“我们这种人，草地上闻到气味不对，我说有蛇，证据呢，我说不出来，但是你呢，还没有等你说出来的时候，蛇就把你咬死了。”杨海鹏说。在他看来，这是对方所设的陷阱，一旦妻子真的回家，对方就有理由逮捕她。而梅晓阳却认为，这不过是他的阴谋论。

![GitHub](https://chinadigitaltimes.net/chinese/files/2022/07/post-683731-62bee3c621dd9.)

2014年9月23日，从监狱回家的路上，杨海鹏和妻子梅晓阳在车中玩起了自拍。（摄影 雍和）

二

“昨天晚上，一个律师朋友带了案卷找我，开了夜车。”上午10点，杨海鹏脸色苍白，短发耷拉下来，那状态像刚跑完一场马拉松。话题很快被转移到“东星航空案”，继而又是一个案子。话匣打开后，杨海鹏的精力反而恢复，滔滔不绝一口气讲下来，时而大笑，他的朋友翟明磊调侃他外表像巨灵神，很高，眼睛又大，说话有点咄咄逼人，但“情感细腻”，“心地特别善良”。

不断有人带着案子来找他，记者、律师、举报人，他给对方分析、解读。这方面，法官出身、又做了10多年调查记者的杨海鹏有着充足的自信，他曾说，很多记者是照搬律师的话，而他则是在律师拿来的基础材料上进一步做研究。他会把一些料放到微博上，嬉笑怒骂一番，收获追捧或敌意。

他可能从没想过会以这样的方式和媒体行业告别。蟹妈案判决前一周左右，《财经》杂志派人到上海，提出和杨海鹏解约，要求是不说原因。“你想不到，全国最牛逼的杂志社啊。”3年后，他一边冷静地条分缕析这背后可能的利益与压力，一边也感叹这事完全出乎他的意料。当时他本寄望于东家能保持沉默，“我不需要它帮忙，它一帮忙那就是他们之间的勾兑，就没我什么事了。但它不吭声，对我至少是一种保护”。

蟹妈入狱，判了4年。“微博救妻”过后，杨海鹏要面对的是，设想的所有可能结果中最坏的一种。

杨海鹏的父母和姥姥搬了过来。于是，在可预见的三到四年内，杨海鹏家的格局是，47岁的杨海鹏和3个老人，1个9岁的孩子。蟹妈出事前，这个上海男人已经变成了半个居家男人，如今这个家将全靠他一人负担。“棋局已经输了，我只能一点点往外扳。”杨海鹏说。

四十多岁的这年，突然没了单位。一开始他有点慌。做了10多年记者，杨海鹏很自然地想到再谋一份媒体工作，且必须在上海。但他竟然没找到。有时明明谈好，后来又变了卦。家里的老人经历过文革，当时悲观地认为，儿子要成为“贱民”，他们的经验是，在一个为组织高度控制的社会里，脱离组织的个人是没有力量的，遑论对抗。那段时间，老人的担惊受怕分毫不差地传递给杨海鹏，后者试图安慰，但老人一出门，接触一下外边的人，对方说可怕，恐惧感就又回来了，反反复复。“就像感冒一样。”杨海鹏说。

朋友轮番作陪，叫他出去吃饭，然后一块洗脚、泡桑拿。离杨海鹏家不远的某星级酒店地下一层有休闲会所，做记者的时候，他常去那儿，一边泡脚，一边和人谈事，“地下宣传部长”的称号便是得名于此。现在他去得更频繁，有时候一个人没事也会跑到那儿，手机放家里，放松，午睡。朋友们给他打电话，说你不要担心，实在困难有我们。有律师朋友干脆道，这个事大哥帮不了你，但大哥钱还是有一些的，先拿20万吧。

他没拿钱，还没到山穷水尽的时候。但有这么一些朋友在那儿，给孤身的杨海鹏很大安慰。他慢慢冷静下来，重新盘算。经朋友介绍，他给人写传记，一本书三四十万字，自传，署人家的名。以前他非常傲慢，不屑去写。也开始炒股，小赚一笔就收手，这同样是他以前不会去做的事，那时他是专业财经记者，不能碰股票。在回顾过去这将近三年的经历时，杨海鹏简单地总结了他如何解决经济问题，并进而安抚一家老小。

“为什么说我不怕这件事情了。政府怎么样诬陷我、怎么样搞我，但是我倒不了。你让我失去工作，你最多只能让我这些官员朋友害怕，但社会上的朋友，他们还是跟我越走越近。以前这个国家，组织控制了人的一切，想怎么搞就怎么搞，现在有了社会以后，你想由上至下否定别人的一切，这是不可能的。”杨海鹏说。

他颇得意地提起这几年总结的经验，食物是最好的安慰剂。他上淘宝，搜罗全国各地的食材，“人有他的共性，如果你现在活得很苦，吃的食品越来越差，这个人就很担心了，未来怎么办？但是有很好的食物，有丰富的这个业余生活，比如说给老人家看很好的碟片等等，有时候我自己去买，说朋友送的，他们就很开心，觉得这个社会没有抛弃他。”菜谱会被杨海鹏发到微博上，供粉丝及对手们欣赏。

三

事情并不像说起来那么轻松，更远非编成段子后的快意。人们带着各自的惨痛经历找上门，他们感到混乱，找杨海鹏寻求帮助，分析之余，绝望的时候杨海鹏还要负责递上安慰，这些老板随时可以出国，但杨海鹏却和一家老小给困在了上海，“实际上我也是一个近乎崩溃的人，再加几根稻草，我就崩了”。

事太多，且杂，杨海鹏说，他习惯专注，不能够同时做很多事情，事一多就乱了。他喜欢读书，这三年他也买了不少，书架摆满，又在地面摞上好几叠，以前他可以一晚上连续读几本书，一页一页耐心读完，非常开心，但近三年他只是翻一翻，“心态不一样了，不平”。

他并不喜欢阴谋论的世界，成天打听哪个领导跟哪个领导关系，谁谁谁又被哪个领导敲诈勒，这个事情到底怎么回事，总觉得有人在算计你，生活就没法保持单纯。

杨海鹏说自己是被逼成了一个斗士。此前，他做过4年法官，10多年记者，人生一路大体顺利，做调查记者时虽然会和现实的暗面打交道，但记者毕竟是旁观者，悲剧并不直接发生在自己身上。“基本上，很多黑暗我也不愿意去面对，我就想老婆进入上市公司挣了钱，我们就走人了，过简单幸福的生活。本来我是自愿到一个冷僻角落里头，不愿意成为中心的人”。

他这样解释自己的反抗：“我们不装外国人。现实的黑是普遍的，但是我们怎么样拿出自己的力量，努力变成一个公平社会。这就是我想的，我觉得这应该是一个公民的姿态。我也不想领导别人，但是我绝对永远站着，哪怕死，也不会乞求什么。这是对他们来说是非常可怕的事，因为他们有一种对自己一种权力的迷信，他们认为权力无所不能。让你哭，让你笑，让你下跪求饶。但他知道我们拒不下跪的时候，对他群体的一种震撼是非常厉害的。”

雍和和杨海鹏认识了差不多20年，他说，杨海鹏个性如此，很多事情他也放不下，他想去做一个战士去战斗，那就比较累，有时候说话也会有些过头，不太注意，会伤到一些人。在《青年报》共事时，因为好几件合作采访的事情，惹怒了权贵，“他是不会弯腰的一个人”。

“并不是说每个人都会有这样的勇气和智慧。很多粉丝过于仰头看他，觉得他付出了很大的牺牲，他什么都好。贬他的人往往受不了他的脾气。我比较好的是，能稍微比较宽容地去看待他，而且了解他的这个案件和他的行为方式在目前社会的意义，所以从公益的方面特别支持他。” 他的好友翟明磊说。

########

**TASK REQUIREMENTS:** Repeat the entries above exactly, from the first line through the line containing "杨海鹏的父母和姥姥搬了过来。".

**TASK OUTPUT:**
“我们这种人，草地上闻到气味不对，我说有蛇，证据呢，我说不出来，但是你呢，还没有等你说出来的时候，蛇就把你咬死了。”杨海鹏说。在他看来，这是对方所设的陷阱，一旦妻子真的回家，对方就有理由逮捕她。而梅晓阳却认为，这不过是他的阴谋论。

![GitHub](https://chinadigitaltimes.net/chinese/files/2022/07/post-683731-62bee3c621dd9.)

2014年9月23日，从监狱回家的路上，杨海鹏和妻子梅晓阳在车中玩起了自拍。（摄影 雍和）

二

“昨天晚上，一个律师朋友带了案卷找我，开了夜车。”上午10点，杨海鹏脸色苍白，短发耷拉下来，那状态像刚跑完一场马拉松。话题很快被转移到“东星航空案”，继而又是一个案子。话匣打开后，杨海鹏的精力反而恢复，滔滔不绝一口气讲下来，时而大笑，他的朋友翟明磊调侃他外表像巨灵神，很高，眼睛又大，说话有点咄咄逼人，但“情感细腻”，“心地特别善良”。

不断有人带着案子来找他，记者、律师、举报人，他给对方分析、解读。这方面，法官出身、又做了10多年调查记者的杨海鹏有着充足的自信，他曾说，很多记者是照搬律师的话，而他则是在律师拿来的基础材料上进一步做研究。他会把一些料放到微博上，嬉笑怒骂一番，收获追捧或敌意。

他可能从没想过会以这样的方式和媒体行业告别。蟹妈案判决前一周左右，《财经》杂志派人到上海，提出和杨海鹏解约，要求是不说原因。“你想不到，全国最牛逼的杂志社啊。”3年后，他一边冷静地条分缕析这背后可能的利益与压力，一边也感叹这事完全出乎他的意料。当时他本寄望于东家能保持沉默，“我不需要它帮忙，它一帮忙那就是他们之间的勾兑，就没我什么事了。但它不吭声，对我至少是一种保护”。

蟹妈入狱，判了4年。“微博救妻”过后，杨海鹏要面对的是，设想的所有可能结果中最坏的一种。

杨海鹏的父母和姥姥搬了过来。于是，在可预见的三到四年内，杨海鹏家的格局是，47岁的杨海鹏和3个老人，1个9岁的孩子。蟹妈出事前，这个上海男人已经变成了半个居家男人，如今这个家将全靠他一人负担。“棋局已经输了，我只能一点点往外扳。”杨海鹏说。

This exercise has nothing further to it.